What is expected: Search the records for the word "omitted" and copy each line in which it appears.

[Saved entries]
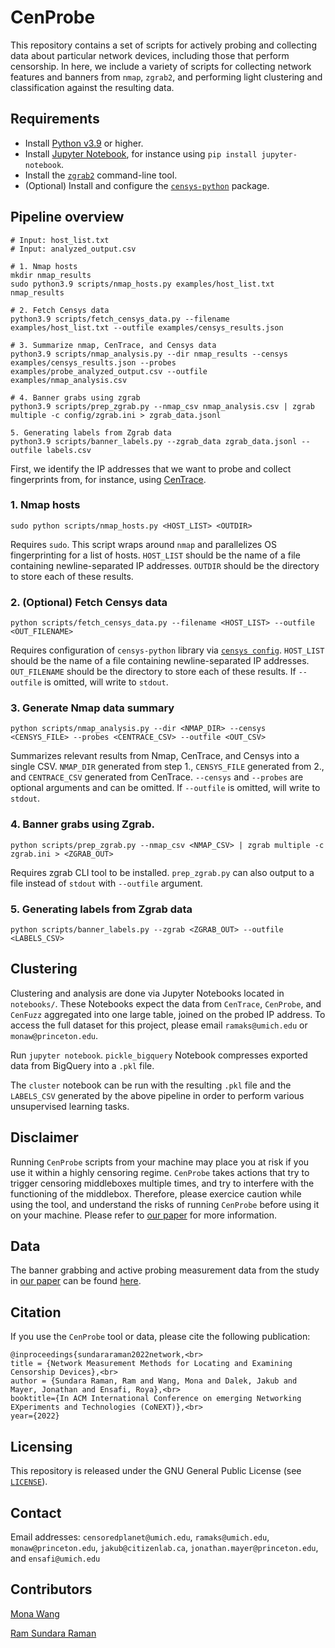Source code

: # CenProbe
This repository contains a set of scripts for actively probing and collecting data about particular network devices, including those that perform censorship. In here, we include a variety of scripts for collecting network features and banners from `nmap`, `zgrab2`, and performing light clustering and classification against the resulting data.

## Requirements
 * Install [Python v3.9](https://www.python.org/downloads/release/python-390/) or higher.
 * Install [Jupyter Notebook](https://jupyter.org/install), for instance using `pip install jupyter-notebook`.
 * Install the [`zgrab2`](https://github.com/zmap/zgrab2) command-line tool.
 * (Optional) Install and configure the [`censys-python`](https://github.com/censys/censys-python) package.

## Pipeline overview

```
# Input: host_list.txt
# Input: analyzed_output.csv

# 1. Nmap hosts
mkdir nmap_results
sudo python3.9 scripts/nmap_hosts.py examples/host_list.txt nmap_results

# 2. Fetch Censys data
python3.9 scripts/fetch_censys_data.py --filename examples/host_list.txt --outfile examples/censys_results.json

# 3. Summarize nmap, CenTrace, and Censys data
python3.9 scripts/nmap_analysis.py --dir nmap_results --censys examples/censys_results.json --probes examples/probe_analyzed_output.csv --outfile examples/nmap_analysis.csv

# 4. Banner grabs using zgrab
python3.9 scripts/prep_zgrab.py --nmap_csv nmap_analysis.csv | zgrab multiple -c config/zgrab.ini > zgrab_data.jsonl

5. Generating labels from Zgrab data
python3.9 scripts/banner_labels.py --zgrab_data zgrab_data.jsonl --outfile labels.csv
```


First, we identify the IP addresses that we want to probe and collect fingerprints from, for instance, using [CenTrace](https://github.com/censoredplanet/CenTrace).

### 1. Nmap hosts

```
sudo python scripts/nmap_hosts.py <HOST_LIST> <OUTDIR>
```

Requires `sudo`.  This script wraps around `nmap` and parallelizes OS fingerprinting for a list of hosts.
`HOST_LIST` should be the name of a file containing newline-separated IP addresses. `OUTDIR` should be the directory to store each of these results.

### 2. (Optional) Fetch Censys data

```
python scripts/fetch_censys_data.py --filename <HOST_LIST> --outfile <OUT_FILENAME>
```

Requires configuration of `censys-python` library via [`censys config`](https://censys-python.readthedocs.io/en/stable/quick-start.html).
`HOST_LIST` should be the name of a file containing newline-separated IP addresses. `OUT_FILENAME` should be the directory to store each of these results. If `--outfile` is omitted, will write to `stdout`.


### 3. Generate Nmap data summary

```
python scripts/nmap_analysis.py --dir <NMAP_DIR> --censys <CENSYS_FILE> --probes <CENTRACE_CSV> --outfile <OUT_CSV>
```
Summarizes relevant results from Nmap, CenTrace, and Censys into a single CSV. 
`NMAP_DIR` generated from step 1., `CENSYS_FILE` generated from 2., and `CENTRACE_CSV` generated from CenTrace.
`--censys` and `--probes` are optional arguments and can be omitted.
If `--outfile` is omitted, will write to `stdout`.

### 4. Banner grabs using Zgrab.
```
python scripts/prep_zgrab.py --nmap_csv <NMAP_CSV> | zgrab multiple -c zgrab.ini > <ZGRAB_OUT>
```
Requires zgrab CLI tool to be installed. `prep_zgrab.py` can also output to a file instead of `stdout` with `--outfile` argument.

### 5. Generating labels from Zgrab data
```
python scripts/banner_labels.py --zgrab <ZGRAB_OUT> --outfile <LABELS_CSV>
```

## Clustering

Clustering and analysis are done via Jupyter Notebooks located in `notebooks/`.
These Notebooks expect the data from `CenTrace`, `CenProbe`, and `CenFuzz` aggregated into one large table, joined on the probed IP address. To access the full dataset for this project, please email `ramaks@umich.edu` or `monaw@princeton.edu`.

Run `jupyter notebook`. `pickle_bigquery` Notebook compresses exported data from BigQuery into a `.pkl` file.

The `cluster` notebook can be run with the resulting `.pkl` file and the `LABELS_CSV` generated by the above pipeline in order to perform various unsupervised learning tasks.


## Disclaimer
Running `CenProbe` scripts from your machine may place you at risk if you use it within a highly censoring regime. `CenProbe` takes actions that try to trigger censoring middleboxes multiple times, and try to interfere with the functioning of the middlebox. Therefore, please exercice caution while using the tool, and understand the risks of running `CenProbe` before using it on your machine. Please refer to [our paper](https://ramakrishnansr.org/publications) for more information. 


## Data
The banner grabbing and active probing measurement data from the study in [our paper](https://ramakrishnansr.org/publications) can be found [here](https://drive.google.com/file/d/1begpJRkNfI8Rg378A1S0BQKVYrWFfuSa/view?usp=sharing). 

## Citation
If you use the `CenProbe` tool or data, please cite the following publication:
```
@inproceedings{sundararaman2022network,<br>
title = {Network Measurement Methods for Locating and Examining Censorship Devices},<br>
author = {Sundara Raman, Ram and Wang, Mona and Dalek, Jakub and Mayer, Jonathan and Ensafi, Roya},<br>
booktitle={In ACM International Conference on emerging Networking EXperiments and Technologies (CoNEXT)},<br>
year={2022}
```

## Licensing
This repository is released under the GNU General Public License (see [`LICENSE`](LICENSE)).

## Contact
Email addresses: `censoredplanet@umich.edu`, `ramaks@umich.edu`, `monaw@princeton.edu`, `jakub@citizenlab.ca`, `jonathan.mayer@princeton.edu`, and `ensafi@umich.edu`

## Contributors

[Mona Wang](https://github.com/m0namon)

[Ram Sundara Raman](https://github.com/ramakrishnansr)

Exercise result:
`HOST_LIST` should be the name of a file containing newline-separated IP addresses. `OUT_FILENAME` should be the directory to store each of these results. If `--outfile` is omitted, will write to `stdout`.
`--censys` and `--probes` are optional arguments and can be omitted.
If `--outfile` is omitted, will write to `stdout`.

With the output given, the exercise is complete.